WHAT NEEDS TO BE DONE => Among the lines of the records below, copy those that hold the word "iota".

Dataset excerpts

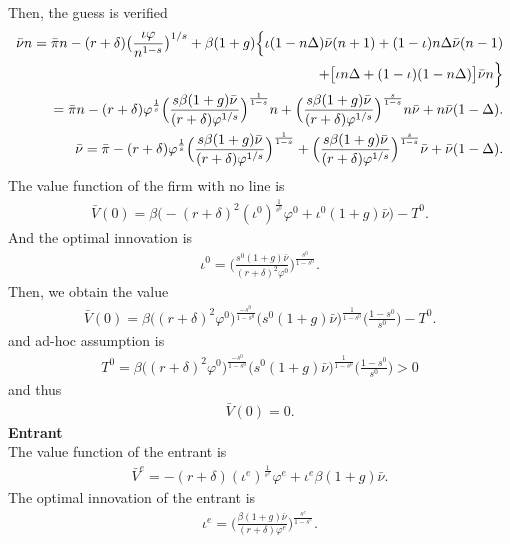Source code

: \documentclass[a4paper,12pt]{article}
\begin{document}
Then, the guess is verified
\begin{align}
    \bar{\nu} n = \bar{\pi}n - (r+\delta)\big(\frac{\iota\varphi}{n^{1-s}}\big)^{1/s} + \beta (1+g)\Big\{\iota (1-n\Delta)\bar{\nu} (n+1) + (1-\iota)n\Delta \bar{\nu} (n-1) \notag\\ 
    + \big[\iota n\Delta+(1-\iota)(1-n\Delta)\big]\bar\nu n \Big\}\notag\\
    = \bar{\pi}n -(r+\delta) \varphi^\frac{1}{s}\Big(\frac{s\beta (1+g)\bar\nu}{(r+\delta)\varphi^{1/s}}\Big)^\frac{1}{1-s}n + \Big(\frac{s\beta (1+g)\bar\nu}{(r+\delta)\varphi^{1/s}}\Big)^\frac{s}{1-s}n \bar{\nu} + n\bar{\nu}(1-\Delta).\\
    \bar{\nu} = \bar{\pi} -(r+\delta) \varphi^\frac{1}{s}\Big(\frac{s\beta (1+g)\bar\nu}{(r+\delta)\varphi^{1/s}}\Big)^\frac{1}{1-s} + \Big(\frac{s\beta (1+g)\bar\nu}{(r+\delta)\varphi^{1/s}}\Big)^\frac{s}{1-s} \bar{\nu} + \bar{\nu}(1-\Delta).
\end{align}
The value function of the firm with no line is 
\begin{align}
    \bar{V}(0) = \beta\Big(-(r+\delta)^2 (\iota^0)^\frac{1}{s^0}\varphi^0 + \iota^0(1+g)\bar\nu\Big) - T^0.
\end{align}
And the optimal innovation is 
\begin{align}
    \iota^0 = \Big(\frac{s^0(1+g)\bar \nu}{(r+\delta)^2\varphi^0}\Big)^\frac{s^0}{1-s^0}.
\end{align}
Then, we obtain the value
\begin{align}
    \bar{V}(0) = \beta \big((r+\delta)^2\varphi^0\big)^\frac{-s^0}{1-s^0} \big(s^0(1+g)\bar{\nu}\big)^\frac{1}{1-s^0} \big(\frac{1-s^0}{s^0}\big) - T^0.
\end{align}
and ad-hoc assumption is
\begin{align}
    T^0 = \beta \big((r+\delta)^2\varphi^0\big)^\frac{-s^0}{1-s^0} \big(s^0(1+g)\bar{\nu}\big)^\frac{1}{1-s^0} \big(\frac{1-s^0}{s^0}\big) >0
\end{align}
and thus
\begin{align}
    \bar{V}(0) = 0.
\end{align}
\textbf{Entrant}\\
The value function of the entrant is 
\begin{align}
    \bar{V}^e = -(r+\delta)(\iota^e)^\frac{1}{s^e}\varphi^e + \iota^e \beta (1+g) \bar \nu.
\end{align}
The optimal innovation of the entrant is
\begin{align}
    \iota^e = \Big(\frac{\beta (1+g)\bar \nu}{(r+\delta)\varphi^e}\Big)^\frac{s^e}{1-s^e}.
\end{align}
\end{document}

PROBLEM SOLUTION =>
    \bar{\nu} n = \bar{\pi}n - (r+\delta)\big(\frac{\iota\varphi}{n^{1-s}}\big)^{1/s} + \beta (1+g)\Big\{\iota (1-n\Delta)\bar{\nu} (n+1) + (1-\iota)n\Delta \bar{\nu} (n-1) \notag\\ 
    + \big[\iota n\Delta+(1-\iota)(1-n\Delta)\big]\bar\nu n \Big\}\notag\\
    \bar{V}(0) = \beta\Big(-(r+\delta)^2 (\iota^0)^\frac{1}{s^0}\varphi^0 + \iota^0(1+g)\bar\nu\Big) - T^0.
    \iota^0 = \Big(\frac{s^0(1+g)\bar \nu}{(r+\delta)^2\varphi^0}\Big)^\frac{s^0}{1-s^0}.
    \bar{V}^e = -(r+\delta)(\iota^e)^\frac{1}{s^e}\varphi^e + \iota^e \beta (1+g) \bar \nu.
    \iota^e = \Big(\frac{\beta (1+g)\bar \nu}{(r+\delta)\varphi^e}\Big)^\frac{s^e}{1-s^e}.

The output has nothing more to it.